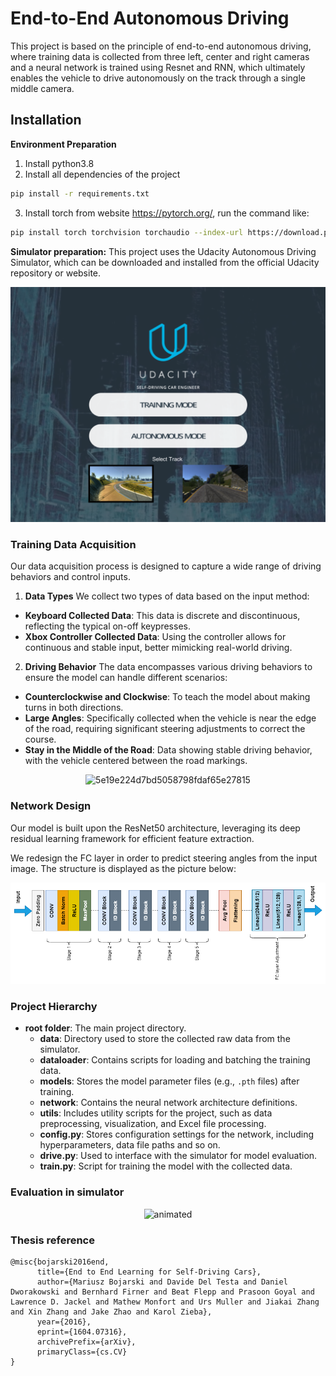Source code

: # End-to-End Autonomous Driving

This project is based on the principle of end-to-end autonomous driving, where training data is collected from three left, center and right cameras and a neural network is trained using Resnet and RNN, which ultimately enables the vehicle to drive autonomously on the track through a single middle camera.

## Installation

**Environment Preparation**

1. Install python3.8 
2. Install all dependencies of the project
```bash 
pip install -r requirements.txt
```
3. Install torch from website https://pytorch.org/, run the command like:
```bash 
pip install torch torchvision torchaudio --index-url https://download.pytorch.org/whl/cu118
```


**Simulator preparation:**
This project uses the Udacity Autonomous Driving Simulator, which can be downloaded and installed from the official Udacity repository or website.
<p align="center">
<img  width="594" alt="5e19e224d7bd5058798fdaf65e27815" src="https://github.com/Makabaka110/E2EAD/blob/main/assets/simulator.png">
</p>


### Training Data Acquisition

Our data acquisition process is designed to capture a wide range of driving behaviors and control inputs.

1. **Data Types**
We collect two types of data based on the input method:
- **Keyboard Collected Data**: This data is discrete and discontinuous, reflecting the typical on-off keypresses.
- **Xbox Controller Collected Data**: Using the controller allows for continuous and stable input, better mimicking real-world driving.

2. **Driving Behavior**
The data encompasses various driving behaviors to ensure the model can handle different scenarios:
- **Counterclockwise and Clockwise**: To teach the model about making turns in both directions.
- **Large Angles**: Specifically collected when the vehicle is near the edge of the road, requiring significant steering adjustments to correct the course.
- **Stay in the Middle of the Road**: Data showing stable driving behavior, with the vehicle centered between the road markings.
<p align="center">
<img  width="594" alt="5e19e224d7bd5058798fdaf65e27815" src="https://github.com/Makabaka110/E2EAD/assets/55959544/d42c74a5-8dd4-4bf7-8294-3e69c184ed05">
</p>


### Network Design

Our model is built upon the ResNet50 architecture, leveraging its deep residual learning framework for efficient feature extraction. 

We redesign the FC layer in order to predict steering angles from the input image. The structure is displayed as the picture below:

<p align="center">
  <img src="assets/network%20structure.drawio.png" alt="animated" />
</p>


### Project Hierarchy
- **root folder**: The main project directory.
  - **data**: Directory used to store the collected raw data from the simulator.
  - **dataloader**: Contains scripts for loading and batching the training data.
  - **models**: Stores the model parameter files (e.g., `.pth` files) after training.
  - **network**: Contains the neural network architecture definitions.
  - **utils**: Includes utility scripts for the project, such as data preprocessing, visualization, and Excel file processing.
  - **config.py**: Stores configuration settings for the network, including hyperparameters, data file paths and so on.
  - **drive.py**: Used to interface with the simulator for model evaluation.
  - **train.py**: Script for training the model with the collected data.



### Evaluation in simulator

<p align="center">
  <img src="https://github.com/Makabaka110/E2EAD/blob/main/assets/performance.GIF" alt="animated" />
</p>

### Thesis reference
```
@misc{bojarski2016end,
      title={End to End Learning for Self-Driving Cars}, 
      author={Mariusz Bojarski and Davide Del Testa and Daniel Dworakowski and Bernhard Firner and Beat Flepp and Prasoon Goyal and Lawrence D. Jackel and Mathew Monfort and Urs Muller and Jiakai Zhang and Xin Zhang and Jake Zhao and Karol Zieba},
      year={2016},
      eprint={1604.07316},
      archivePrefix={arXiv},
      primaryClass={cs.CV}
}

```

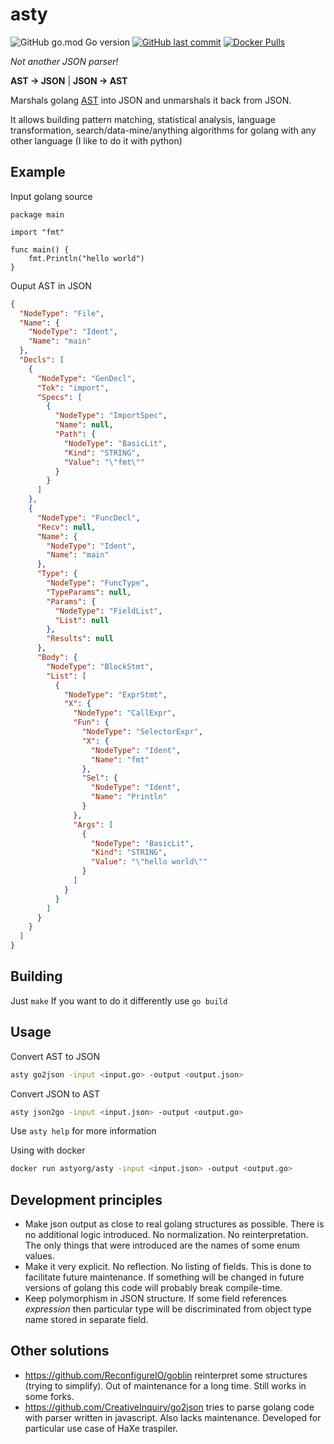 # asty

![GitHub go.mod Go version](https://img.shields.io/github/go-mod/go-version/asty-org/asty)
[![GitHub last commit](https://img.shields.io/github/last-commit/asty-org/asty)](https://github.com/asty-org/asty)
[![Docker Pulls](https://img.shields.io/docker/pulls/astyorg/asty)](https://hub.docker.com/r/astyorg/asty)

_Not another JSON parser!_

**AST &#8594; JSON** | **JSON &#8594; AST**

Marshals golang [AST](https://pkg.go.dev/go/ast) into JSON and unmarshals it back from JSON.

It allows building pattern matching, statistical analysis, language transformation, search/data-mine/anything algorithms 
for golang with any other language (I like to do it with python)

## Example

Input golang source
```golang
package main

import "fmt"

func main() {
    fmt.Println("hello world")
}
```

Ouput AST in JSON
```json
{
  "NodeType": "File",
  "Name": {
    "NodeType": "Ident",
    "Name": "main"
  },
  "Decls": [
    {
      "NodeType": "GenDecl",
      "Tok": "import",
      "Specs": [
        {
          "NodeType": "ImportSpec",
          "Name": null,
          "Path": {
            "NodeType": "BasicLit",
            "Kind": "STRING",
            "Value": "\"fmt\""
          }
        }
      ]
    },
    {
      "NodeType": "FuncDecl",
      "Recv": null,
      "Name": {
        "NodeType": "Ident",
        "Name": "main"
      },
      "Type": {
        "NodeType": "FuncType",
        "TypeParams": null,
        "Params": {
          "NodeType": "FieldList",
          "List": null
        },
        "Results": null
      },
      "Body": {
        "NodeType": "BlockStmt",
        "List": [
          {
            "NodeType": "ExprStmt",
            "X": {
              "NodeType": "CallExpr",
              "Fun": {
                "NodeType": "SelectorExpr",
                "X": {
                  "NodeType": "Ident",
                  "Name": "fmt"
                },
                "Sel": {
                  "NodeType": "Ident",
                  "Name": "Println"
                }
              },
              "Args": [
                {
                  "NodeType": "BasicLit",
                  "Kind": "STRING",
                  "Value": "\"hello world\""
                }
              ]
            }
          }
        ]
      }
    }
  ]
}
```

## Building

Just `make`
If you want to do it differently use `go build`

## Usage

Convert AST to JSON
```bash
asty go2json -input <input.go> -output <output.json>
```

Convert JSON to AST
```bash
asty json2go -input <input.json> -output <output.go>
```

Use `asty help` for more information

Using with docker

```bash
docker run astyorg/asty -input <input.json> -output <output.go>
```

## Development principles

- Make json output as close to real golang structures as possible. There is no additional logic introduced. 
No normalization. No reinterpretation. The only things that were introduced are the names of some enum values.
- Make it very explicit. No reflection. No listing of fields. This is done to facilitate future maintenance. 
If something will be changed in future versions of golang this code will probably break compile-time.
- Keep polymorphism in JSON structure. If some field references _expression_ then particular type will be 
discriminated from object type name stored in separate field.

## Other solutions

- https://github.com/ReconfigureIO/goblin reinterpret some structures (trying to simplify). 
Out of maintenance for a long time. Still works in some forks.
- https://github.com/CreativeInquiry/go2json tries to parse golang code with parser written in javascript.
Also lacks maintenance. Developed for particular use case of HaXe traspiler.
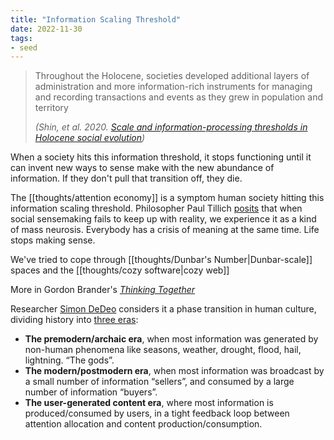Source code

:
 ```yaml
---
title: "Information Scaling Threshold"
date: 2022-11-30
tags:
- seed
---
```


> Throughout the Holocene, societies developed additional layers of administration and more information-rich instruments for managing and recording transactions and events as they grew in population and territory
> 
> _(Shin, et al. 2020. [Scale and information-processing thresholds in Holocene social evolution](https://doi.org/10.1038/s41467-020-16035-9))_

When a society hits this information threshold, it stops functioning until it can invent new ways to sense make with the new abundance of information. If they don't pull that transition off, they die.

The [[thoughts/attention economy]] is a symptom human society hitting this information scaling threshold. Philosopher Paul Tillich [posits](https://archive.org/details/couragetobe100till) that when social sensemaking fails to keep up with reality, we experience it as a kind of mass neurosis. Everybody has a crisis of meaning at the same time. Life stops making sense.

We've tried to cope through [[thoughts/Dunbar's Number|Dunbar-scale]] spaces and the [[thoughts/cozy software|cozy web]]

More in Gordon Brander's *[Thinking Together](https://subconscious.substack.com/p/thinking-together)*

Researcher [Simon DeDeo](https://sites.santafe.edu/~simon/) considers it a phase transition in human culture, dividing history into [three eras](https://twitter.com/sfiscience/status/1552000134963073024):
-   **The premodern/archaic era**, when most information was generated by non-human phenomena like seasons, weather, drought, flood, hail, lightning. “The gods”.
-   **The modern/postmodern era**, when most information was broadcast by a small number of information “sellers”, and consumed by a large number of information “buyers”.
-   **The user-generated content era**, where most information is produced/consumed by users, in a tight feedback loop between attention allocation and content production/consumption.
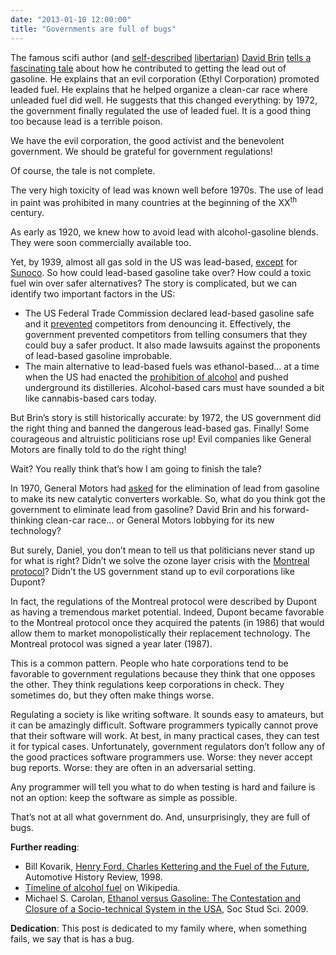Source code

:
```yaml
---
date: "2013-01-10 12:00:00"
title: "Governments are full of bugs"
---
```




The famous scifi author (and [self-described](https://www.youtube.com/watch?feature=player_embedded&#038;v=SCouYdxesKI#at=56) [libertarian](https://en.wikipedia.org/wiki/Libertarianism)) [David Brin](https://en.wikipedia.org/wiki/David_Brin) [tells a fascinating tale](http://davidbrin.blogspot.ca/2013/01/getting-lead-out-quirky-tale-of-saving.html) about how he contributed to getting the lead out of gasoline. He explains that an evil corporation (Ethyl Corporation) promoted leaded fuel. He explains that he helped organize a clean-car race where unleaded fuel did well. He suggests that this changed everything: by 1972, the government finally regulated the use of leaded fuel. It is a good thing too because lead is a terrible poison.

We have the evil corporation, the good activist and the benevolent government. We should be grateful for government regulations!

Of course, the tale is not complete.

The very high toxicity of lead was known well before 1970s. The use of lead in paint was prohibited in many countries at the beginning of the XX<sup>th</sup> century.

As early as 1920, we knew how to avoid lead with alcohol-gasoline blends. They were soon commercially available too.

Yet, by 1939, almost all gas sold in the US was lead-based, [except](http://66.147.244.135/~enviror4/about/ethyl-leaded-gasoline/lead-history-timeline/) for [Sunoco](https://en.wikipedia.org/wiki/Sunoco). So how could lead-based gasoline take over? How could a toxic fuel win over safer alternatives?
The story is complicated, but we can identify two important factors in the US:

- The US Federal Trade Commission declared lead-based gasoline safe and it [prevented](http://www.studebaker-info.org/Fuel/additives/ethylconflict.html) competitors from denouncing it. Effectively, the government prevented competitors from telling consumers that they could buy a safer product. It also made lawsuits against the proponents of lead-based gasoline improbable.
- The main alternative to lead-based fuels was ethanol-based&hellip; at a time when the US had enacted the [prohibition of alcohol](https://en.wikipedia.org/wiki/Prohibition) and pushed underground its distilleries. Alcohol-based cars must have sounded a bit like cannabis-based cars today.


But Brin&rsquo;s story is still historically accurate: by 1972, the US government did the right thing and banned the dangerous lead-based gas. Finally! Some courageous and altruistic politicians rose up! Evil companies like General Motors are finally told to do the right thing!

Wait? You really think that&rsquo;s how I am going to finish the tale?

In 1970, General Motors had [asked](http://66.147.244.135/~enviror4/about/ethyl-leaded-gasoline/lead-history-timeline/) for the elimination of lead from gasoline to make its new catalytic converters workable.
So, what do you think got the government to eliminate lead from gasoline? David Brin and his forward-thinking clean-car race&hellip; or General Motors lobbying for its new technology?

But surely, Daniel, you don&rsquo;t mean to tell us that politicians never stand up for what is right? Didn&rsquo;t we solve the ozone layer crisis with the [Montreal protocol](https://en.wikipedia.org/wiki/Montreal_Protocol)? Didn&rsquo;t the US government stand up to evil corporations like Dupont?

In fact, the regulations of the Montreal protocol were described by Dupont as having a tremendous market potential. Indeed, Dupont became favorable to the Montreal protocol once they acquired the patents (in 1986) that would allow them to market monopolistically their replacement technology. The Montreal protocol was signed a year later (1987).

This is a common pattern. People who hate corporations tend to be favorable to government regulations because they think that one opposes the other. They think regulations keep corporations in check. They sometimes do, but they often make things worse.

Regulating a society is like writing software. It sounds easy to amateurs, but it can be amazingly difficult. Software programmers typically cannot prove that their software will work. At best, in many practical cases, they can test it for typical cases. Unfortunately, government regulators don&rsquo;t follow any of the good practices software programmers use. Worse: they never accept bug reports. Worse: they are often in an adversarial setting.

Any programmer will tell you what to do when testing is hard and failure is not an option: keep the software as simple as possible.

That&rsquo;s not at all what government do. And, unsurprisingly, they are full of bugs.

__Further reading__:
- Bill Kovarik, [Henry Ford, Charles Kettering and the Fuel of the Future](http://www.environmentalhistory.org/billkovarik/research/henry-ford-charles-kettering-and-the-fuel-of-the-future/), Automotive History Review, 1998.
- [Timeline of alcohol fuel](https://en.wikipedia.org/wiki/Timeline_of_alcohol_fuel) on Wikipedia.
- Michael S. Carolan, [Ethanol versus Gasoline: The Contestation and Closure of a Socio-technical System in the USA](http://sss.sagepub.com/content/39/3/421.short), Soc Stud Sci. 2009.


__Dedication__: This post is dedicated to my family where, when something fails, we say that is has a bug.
--*--
Beginning at the line above that contains "- **utils**: Includes", repeat each line exactly through the one that contains "It allows building", and leave out the pictures.

__Task solution__:
  - **utils**: Includes utility scripts for the project, such as data preprocessing, visualization, and Excel file processing.
  - **config.py**: Stores configuration settings for the network, including hyperparameters, data file paths and so on.
  - **drive.py**: Used to interface with the simulator for model evaluation.
  - **train.py**: Script for training the model with the collected data.



### Evaluation in simulator

<p align="center">
  <img src="https://github.com/Makabaka110/E2EAD/blob/main/assets/performance.GIF" alt="animated" />
</p>

### Thesis reference
```
@misc{bojarski2016end,
      title={End to End Learning for Self-Driving Cars}, 
      author={Mariusz Bojarski and Davide Del Testa and Daniel Dworakowski and Bernhard Firner and Beat Flepp and Prasoon Goyal and Lawrence D. Jackel and Mathew Monfort and Urs Muller and Jiakai Zhang and Xin Zhang and Jake Zhao and Karol Zieba},
      year={2016},
      eprint={1604.07316},
      archivePrefix={arXiv},
      primaryClass={cs.CV}
}

```

 # asty

![GitHub go.mod Go version](https://img.shields.io/github/go-mod/go-version/asty-org/asty)
[![GitHub last commit](https://img.shields.io/github/last-commit/asty-org/asty)](https://github.com/asty-org/asty)
[![Docker Pulls](https://img.shields.io/docker/pulls/astyorg/asty)](https://hub.docker.com/r/astyorg/asty)

_Not another JSON parser!_

**AST &#8594; JSON** | **JSON &#8594; AST**

Marshals golang [AST](https://pkg.go.dev/go/ast) into JSON and unmarshals it back from JSON.

It allows building pattern matching, statistical analysis, language transformation, search/data-mine/anything algorithms 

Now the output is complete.